Security Best Practices for Access Keys:

  • Least Privilege: Grant only the necessary permissions. Instead of giving full storage account access, consider using Shared Access Signatures (SAS) for time-limited, granular access to specific containers or blobs, especially for client-side applications.

  • Key Rotation: Regularly rotate your access keys. Azure provides two keys (key1 and key2) to facilitate this: use one while rotating the other, then switch.

  • Monitor Activity: Enable logging and monitoring for your Azure Storage Account (e.g., using Azure Monitor, Azure Storage Analytics) to track access patterns and detect suspicious activity.

  • Azure AD Integration: Whenever possible, use Azure Active Directory (Azure AD) for authentication and authorization instead of access keys. This provides more granular control, integrates with identity management, and allows for role-based access control (RBAC).

  • Network Security: Configure network rules (firewalls, virtual networks) to restrict access to your storage account from specific IP addresses or networks if needed.
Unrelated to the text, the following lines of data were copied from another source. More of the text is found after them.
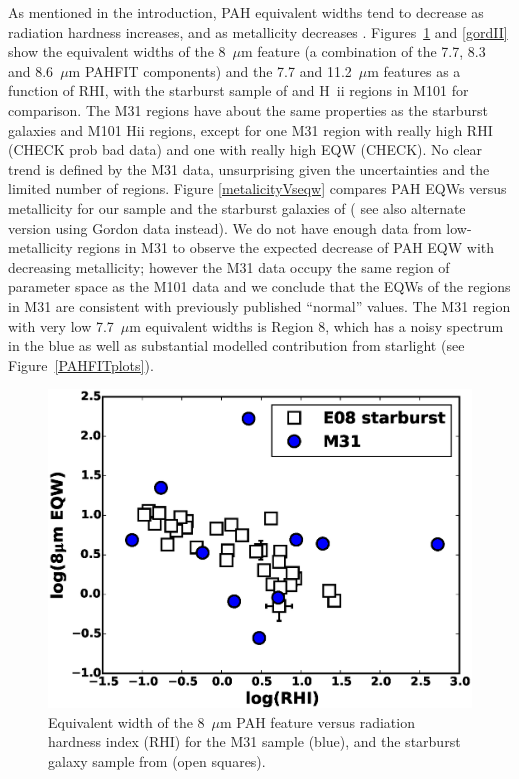 As mentioned in the introduction, PAH equivalent widths tend to decrease as radiation hardness increases,
and as metallicity decreases \citep{Calzetti:2010fk}.  
Figures~\ref{englII} and \ref{gordII} show the equivalent widths of the  8~$\mu$m feature 
(a combination of the 7.7, 8.3 and 8.6~$\mu$m PAHFIT components) and the 
 7.7 and 11.2~$\mu$m features as a function of RHI, with the starburst sample of \citet{Engelbracht_2008} 
and  H~{\sc ii} regions in M101 \citep{Gordon:2008lr} for comparison.
The M31 regions have about the same properties as the starburst galaxies and M101 H{\sc ii} regions, 
except for one M31 region with really high RHI (CHECK prob bad data) and one with really high EQW (CHECK).
No clear trend is defined by the M31 data, unsurprising given the uncertainties and the limited
number  of regions.
Figure \ref{metalicityVseqw} compares  PAH EQWs  versus  metallicity for our sample and the starburst 
galaxies of \citet{Engelbracht_2008} ( see also alternate version using Gordon data instead). 
We do not have enough data from low-metallicity regions in M31 to observe the expected decrease of PAH EQW with decreasing 
metallicity; however the M31 data occupy the same region of parameter space as the M101 data
and we conclude that the EQWs of the regions in M31 are consistent with previously published ``normal'' values.
The M31 region with very low  7.7~$\mu$m  equivalent widths is Region 8, which has
a noisy spectrum in the blue as well as substantial modelled contribution from starlight (see Figure~\ref{PAHFITplots}).


\begin{figure}
\centering
\includegraphics[scale=0.4]{./fig10_new.eps}
\caption{Equivalent width of the 8~$\mu$m PAH feature versus radiation hardness index (RHI) for the M31 sample (blue),
and the starburst galaxy sample from \citet{Engelbracht_2008} (open squares).
}
\label{englII}
\end{figure}

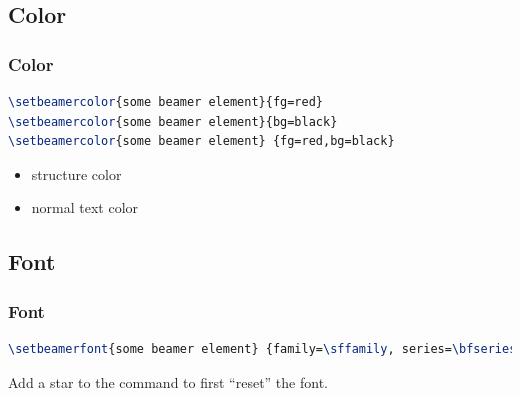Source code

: \documentclass[11pt,pdf,aspectratio=43]{beamer}
\begin{document}
\subsection*{Color}
\begin{frame}[fragile]
    \frametitle{Color}

    \begin{lstlisting}[language=TeX]
\setbeamercolor{some beamer element}{fg=red}
\setbeamercolor{some beamer element}{bg=black}
\setbeamercolor{some beamer element} {fg=red,bg=black}
    \end{lstlisting}

    \begin{itemize}
	\item structure color
	\item normal text color
    \end{itemize}

\end{frame}


\subsection*{Font}
\begin{frame}[fragile]
    \frametitle{Font}
    \begin{lstlisting}[language=TeX]
\setbeamerfont{some beamer element} {family=\sffamily, series=\bfseries, shape=\itshape, size=\large}
    \end{lstlisting}
    Add a star to the command to first ``reset'' the font.
\end{frame}
\end{document}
Cloud SFTP Storage Comparison: Azure, AWS, and GCP

Secure File Transfer Protocol (SFTP) is a widely used method for securely transferring files. When migrating to the cloud, choosing the right SFTP solution depends on factors like scalability, cost, management overhead, and integration with other cloud services. This document compares how you can achieve a 5TB SFTP storage solution on Azure, AWS, and Google Cloud Platform (GCP).

1. Azure SFTP Storage

Azure offers native SFTP support directly on Azure Blob Storage, specifically on storage accounts with a hierarchical namespace enabled (Azure Data Lake Storage Gen2). This provides a fully managed, scalable, and cost-effective solution without requiring virtual machines.

Setup Overview:

  1. Create an Azure Storage Account: Choose a Standard performance tier and enable hierarchical namespace.
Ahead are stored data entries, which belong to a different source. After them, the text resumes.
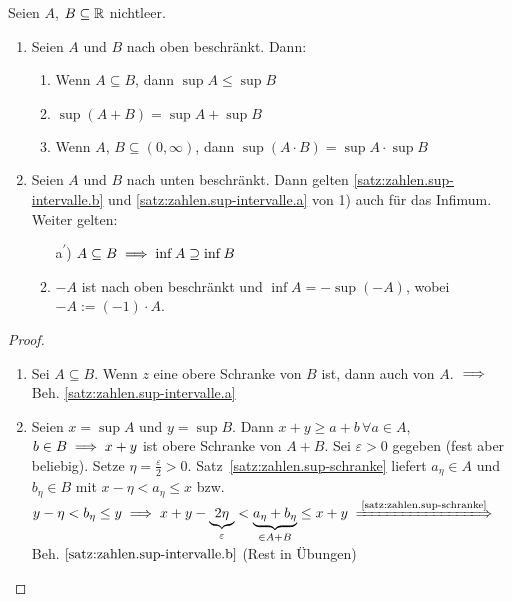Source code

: \documentclass[12pt]{scrreprt}
\begin{document}
\begin{satz}\label{satz:zahlen.sup-intervalle}
Seien $A$, $B \subseteq \mathbb{R}$ nichtleer.
\begin{enumerate}
\item Seien $A$ und $B$ nach oben beschränkt. Dann:
	\begin{enumerate}
	\item \label{satz:zahlen.sup-intervalle.a}
		Wenn $A \subseteq B$, dann $\sup A \le \sup B$
	\item \label{satz:zahlen.sup-intervalle.b}
		$\sup (A+B) = \sup A + \sup B$
	\item \label{satz:zahlen.sup-intervalle.c}
		Wenn $A$, $B \subseteq (0, \infty)$, dann $\sup(A\cdot B) = \sup A \cdot \sup B$
	\end{enumerate}
\item Seien $A$ und $B$ nach unten beschränkt. Dann gelten
	\ref{satz:zahlen.sup-intervalle.b} und \ref{satz:zahlen.sup-intervalle.a} von 1) auch für das Infimum. Weiter gelten:
	\begin{enumerate} %
	\item[a\textsuperscript{$\prime$})] \label{satz:zahlen.sup-intervalle.a2}
	$A \subseteq B \implies \inf A \supseteq \inf B$
	\setcounter{enumii}{3}
	\item \label{satz:zahlen.sup-intervalle.d}
	$-A$ ist nach oben beschränkt und $\inf A = -\sup(-A)$, wobei $-A:=(-1)\cdot A$.
	\end{enumerate}
\end{enumerate}
\end{satz}
\begin{proof}
\begin{enumerate}
\item Sei $A\subseteq B$. Wenn $z$ eine obere Schranke von $B$ ist, dann auch von $A$. $\implies$ Beh. \ref{satz:zahlen.sup-intervalle.a}
\item Seien $x=\sup A$ und $y = \sup B$. Dann $x+y\ge a+b\,\forall a \in A$, $b\in B \implies x+y $ ist obere Schranke von $A+B$. Sei $\varepsilon >0$
gegeben (fest aber beliebig). Setze  $\eta = \frac{\varepsilon}{2} > 0$. Satz~\ref{satz:zahlen.sup-schranke} liefert $a_\eta \in A$ und 
$b_\eta \in B$ mit $x-\eta < a_\eta \le x$ bzw. $y-\eta < b_\eta \le y
\folgt x+y-\underbrace{2\eta}_\varepsilon < \underbrace{a_\eta + b_\eta}_{\in A+B} \le x+y \folgtnach{\ref{satz:zahlen.sup-schranke}}$ Beh. $\ref{satz:zahlen.sup-intervalle.b}$
(Rest in Übungen)
\end{enumerate}
\end{proof}
\end{document}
  2. Enable SFTP: Toggle the SFTP feature within the storage account settings.

  3. Create Container: Create a container (e.g., sftpdata) where files will be stored.

  4. Create Local User: Set up local users with passwords or SSH keys, defining their home directory within the container and specific permissions.

  5. Connect: Use any SFTP client with the storage account's endpoint (<storage-account-name>.blob.core.windows.net on port 22).

Cost Considerations (Azure):

  • Storage: Billed per GB for data stored in Azure Blob Storage. Pricing varies by redundancy (LRS, GRS, etc.) and access tier (Hot, Cool, Archive). For 5TB in the Hot tier (LRS), it would be approximately $0.023 per GB/month for the first 50TB.

  • SFTP Endpoint: A fixed hourly charge for the SFTP endpoint (e.g., $0.30 per hour, approximately $216 per month). This is a flat rate per storage account, regardless of the number of users or containers.

  • Operations: Charges for read/write operations (transactions) on the storage account.

  • Data Transfer (Egress): Charges for data transferred out of Azure to the internet.

2. AWS SFTP Storage (AWS Transfer Family)

AWS provides a fully managed SFTP service called AWS Transfer Family. This service allows you to easily set up, operate, and scale SFTP servers that store and access data in Amazon S3 buckets.

Setup Overview:

  1. Create an S3 Bucket: This will be the backend storage for your SFTP files.

  2. Create an AWS Transfer Family Server: Select SFTP as the protocol.

  3. Choose Identity Provider: Use service-managed users, AWS Identity and Access Management (IAM), or a custom identity provider.

  4. Create Users: For service-managed users, create a user and associate them with an IAM role that grants access to the S3 bucket.

  5. Connect: Use the provided server endpoint with your SFTP client.

Cost Considerations (AWS):

  • SFTP Endpoint: An hourly charge for the SFTP endpoint being enabled (e.g., $0.30 per hour, approximately $216 per month).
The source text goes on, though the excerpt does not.